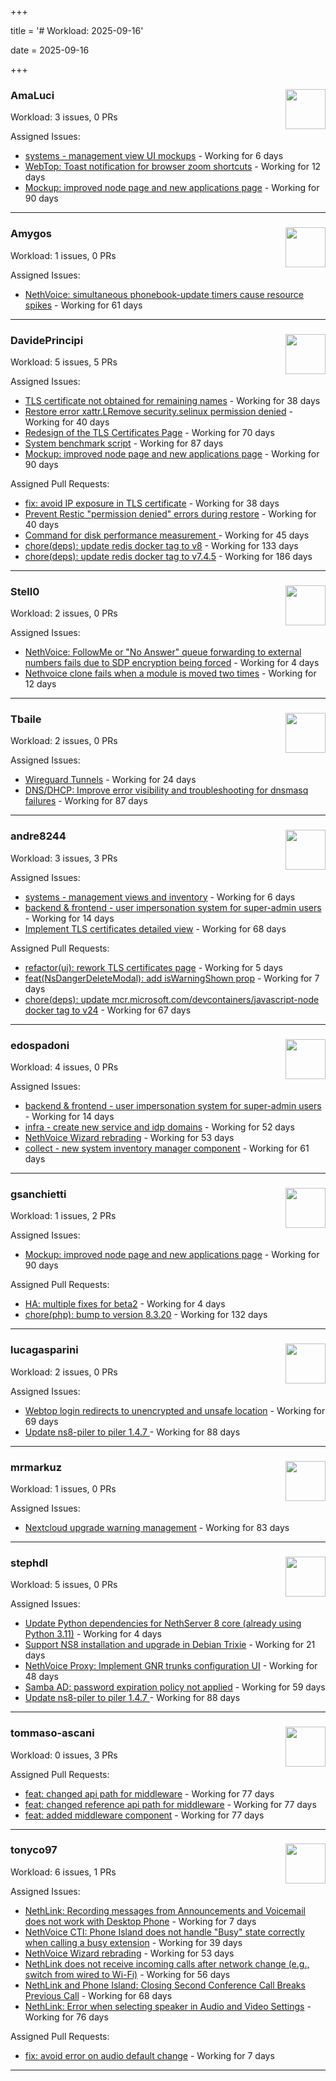 +++

title = '# Workload: 2025-09-16'

date = 2025-09-16

+++

### AmaLuci <img src='https://avatars.githubusercontent.com/u/166636295?v=4&s=64' width='64' height='64' style='float:right;' /> ###
Workload: 3 issues, 0 PRs


Assigned Issues:
- [systems - management view UI mockups](https://github.com/NethServer/my/issues/23) - Working for 6 days
- [WebTop: Toast notification for browser zoom shortcuts](https://github.com/NethServer/dev/issues/7615) - Working for 12 days
- [Mockup: improved node page and new applications page](https://github.com/NethServer/dev/issues/7507) - Working for 90 days
---

### Amygos <img src='https://avatars.githubusercontent.com/u/510232?v=4&s=64' width='64' height='64' style='float:right;' /> ###
Workload: 1 issues, 0 PRs


Assigned Issues:
- [NethVoice: simultaneous phonebook-update timers cause resource spikes](https://github.com/NethServer/dev/issues/7555) - Working for 61 days
---

### DavidePrincipi <img src='https://avatars.githubusercontent.com/u/2920838?v=4&s=64' width='64' height='64' style='float:right;' /> ###
Workload: 5 issues, 5 PRs


Assigned Issues:
- [TLS certificate not obtained for remaining names](https://github.com/NethServer/dev/issues/7601) - Working for 38 days
- [Restore error xattr.LRemove security.selinux permission denied](https://github.com/NethServer/dev/issues/7598) - Working for 40 days
- [Redesign of the TLS Certificates Page](https://github.com/NethServer/dev/issues/7544) - Working for 70 days
- [System benchmark script](https://github.com/NethServer/dev/issues/7519) - Working for 87 days
- [Mockup: improved node page and new applications page](https://github.com/NethServer/dev/issues/7507) - Working for 90 days

Assigned Pull Requests:
- [fix: avoid IP exposure in TLS certificate](https://github.com/NethServer/ns8-traefik/pull/104) - Working for 38 days
- [Prevent Restic "permission denied" errors during restore](https://github.com/NethServer/ns8-core/pull/920) - Working for 40 days
- [Command for disk performance measurement ](https://github.com/NethServer/ns8-core/pull/915) - Working for 45 days
- [chore(deps): update redis docker tag to v8](https://github.com/NethServer/ns8-core/pull/874) - Working for 133 days
- [chore(deps): update redis docker tag to v7.4.5](https://github.com/NethServer/ns8-core/pull/830) - Working for 186 days
---

### Stell0 <img src='https://avatars.githubusercontent.com/u/4547897?v=4&s=64' width='64' height='64' style='float:right;' /> ###
Workload: 2 issues, 0 PRs


Assigned Issues:
- [NethVoice: FollowMe or "No Answer" queue forwarding to external numbers fails due to SDP encryption being forced](https://github.com/NethServer/dev/issues/7627) - Working for 4 days
- [Nethvoice clone fails when a module is moved two times](https://github.com/NethServer/dev/issues/7616) - Working for 12 days
---

### Tbaile <img src='https://avatars.githubusercontent.com/u/8052641?v=4&s=64' width='64' height='64' style='float:right;' /> ###
Workload: 2 issues, 0 PRs


Assigned Issues:
- [Wireguard Tunnels](https://github.com/NethServer/nethsecurity/issues/1352) - Working for 24 days
- [DNS/DHCP: Improve error visibility and troubleshooting for dnsmasq failures](https://github.com/NethServer/nethsecurity/issues/1278) - Working for 87 days
---

### andre8244 <img src='https://avatars.githubusercontent.com/u/4612169?v=4&s=64' width='64' height='64' style='float:right;' /> ###
Workload: 3 issues, 3 PRs


Assigned Issues:
- [systems - management views and inventory](https://github.com/NethServer/my/issues/22) - Working for 6 days
- [backend & frontend - user impersonation system for super-admin users](https://github.com/NethServer/my/issues/20) - Working for 14 days
- [Implement TLS certificates detailed view](https://github.com/NethServer/dev/issues/7548) - Working for 68 days

Assigned Pull Requests:
- [refactor(ui): rework TLS certificates page](https://github.com/NethServer/ns8-core/pull/933) - Working for 5 days
- [feat(NsDangerDeleteModal): add isWarningShown prop](https://github.com/NethServer/ns8-ui-lib/pull/40) - Working for 7 days
- [chore(deps): update mcr.microsoft.com/devcontainers/javascript-node docker tag to v24](https://github.com/NethServer/ns8-mail/pull/194) - Working for 67 days
---

### edospadoni <img src='https://avatars.githubusercontent.com/u/6152486?v=4&s=64' width='64' height='64' style='float:right;' /> ###
Workload: 4 issues, 0 PRs


Assigned Issues:
- [backend & frontend - user impersonation system for super-admin users](https://github.com/NethServer/my/issues/20) - Working for 14 days
- [infra - create new service and idp domains](https://github.com/NethServer/my/issues/9) - Working for 52 days
- [NethVoice Wizard rebrading](https://github.com/NethServer/dev/issues/7571) - Working for 53 days
- [collect - new system inventory manager component](https://github.com/NethServer/my/issues/7) - Working for 61 days
---

### gsanchietti <img src='https://avatars.githubusercontent.com/u/804596?v=4&s=64' width='64' height='64' style='float:right;' /> ###
Workload: 1 issues, 2 PRs


Assigned Issues:
- [Mockup: improved node page and new applications page](https://github.com/NethServer/dev/issues/7507) - Working for 90 days

Assigned Pull Requests:
- [HA: multiple fixes for beta2](https://github.com/NethServer/nethsecurity/pull/1369) - Working for 4 days
- [chore(php): bump to version 8.3.20](https://github.com/NethServer/ns8-webtop/pull/120) - Working for 132 days
---

### lucagasparini <img src='https://avatars.githubusercontent.com/u/11161326?v=4&s=64' width='64' height='64' style='float:right;' /> ###
Workload: 2 issues, 0 PRs


Assigned Issues:
- [Webtop login redirects to unencrypted and unsafe location](https://github.com/NethServer/dev/issues/7547) - Working for 69 days
- [Update ns8-piler to piler 1.4.7 ](https://github.com/NethServer/dev/issues/7516) - Working for 88 days
---

### mrmarkuz <img src='https://avatars.githubusercontent.com/u/31746411?v=4&s=64' width='64' height='64' style='float:right;' /> ###
Workload: 1 issues, 0 PRs


Assigned Issues:
- [Nextcloud upgrade warning management](https://github.com/NethServer/dev/issues/7522) - Working for 83 days
---

### stephdl <img src='https://avatars.githubusercontent.com/u/3164851?v=4&s=64' width='64' height='64' style='float:right;' /> ###
Workload: 5 issues, 0 PRs


Assigned Issues:
- [Update Python dependencies for NethServer 8 core (already using Python 3.11)](https://github.com/NethServer/dev/issues/7625) - Working for 4 days
- [Support NS8 installation and upgrade in Debian Trixie](https://github.com/NethServer/dev/issues/7608) - Working for 21 days
- [NethVoice Proxy: Implement GNR trunks configuration UI](https://github.com/NethServer/dev/issues/7578) - Working for 48 days
- [Samba AD: password expiration policy not applied](https://github.com/NethServer/dev/issues/7558) - Working for 59 days
- [Update ns8-piler to piler 1.4.7 ](https://github.com/NethServer/dev/issues/7516) - Working for 88 days
---

### tommaso-ascani <img src='https://avatars.githubusercontent.com/u/31596042?v=4&s=64' width='64' height='64' style='float:right;' /> ###
Workload: 0 issues, 3 PRs


Assigned Pull Requests:
- [feat: changed api path for middleware](https://github.com/nethesis/nethvoice-cti/pull/317) - Working for 77 days
- [feat: changed reference api path for middleware](https://github.com/nethesis/phone-island/pull/103) - Working for 77 days
- [feat: added middleware component](https://github.com/nethesis/ns8-nethvoice/pull/493) - Working for 77 days
---

### tonyco97 <img src='https://avatars.githubusercontent.com/u/36625268?v=4&s=64' width='64' height='64' style='float:right;' /> ###
Workload: 6 issues, 1 PRs


Assigned Issues:
- [NethLink: Recording messages from Announcements and Voicemail does not work with Desktop Phone](https://github.com/NethServer/dev/issues/7619) - Working for 7 days
- [NethVoice CTI: Phone Island does not handle "Busy" state correctly when calling a busy extension](https://github.com/NethServer/dev/issues/7599) - Working for 39 days
- [NethVoice Wizard rebrading](https://github.com/NethServer/dev/issues/7571) - Working for 53 days
- [NethLink does not receive incoming calls after network change (e.g., switch from wired to Wi-Fi)](https://github.com/NethServer/dev/issues/7561) - Working for 56 days
- [NethLink and Phone Island: Closing Second Conference Call Breaks Previous Call](https://github.com/NethServer/dev/issues/7550) - Working for 68 days
- [NethLink: Error when selecting speaker in Audio and Video Settings](https://github.com/NethServer/dev/issues/7538) - Working for 76 days

Assigned Pull Requests:
- [fix: avoid error on audio default change](https://github.com/NethServer/nethlink/pull/73) - Working for 7 days
---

Task goal — Only the lines from the start of the records to the line with "### Amygos <img" belong in the copy. Print them exactly, minus pictures.

Result of this exercise —
 +++

title = '# Workload: 2025-09-16'

date = 2025-09-16

+++

### AmaLuci <img src='https://avatars.githubusercontent.com/u/166636295?v=4&s=64' width='64' height='64' style='float:right;' /> ###
Workload: 3 issues, 0 PRs


Assigned Issues:
- [systems - management view UI mockups](https://github.com/NethServer/my/issues/23) - Working for 6 days
- [WebTop: Toast notification for browser zoom shortcuts](https://github.com/NethServer/dev/issues/7615) - Working for 12 days
- [Mockup: improved node page and new applications page](https://github.com/NethServer/dev/issues/7507) - Working for 90 days
---

### Amygos <img src='https://avatars.githubusercontent.com/u/510232?v=4&s=64' width='64' height='64' style='float:right;' /> ###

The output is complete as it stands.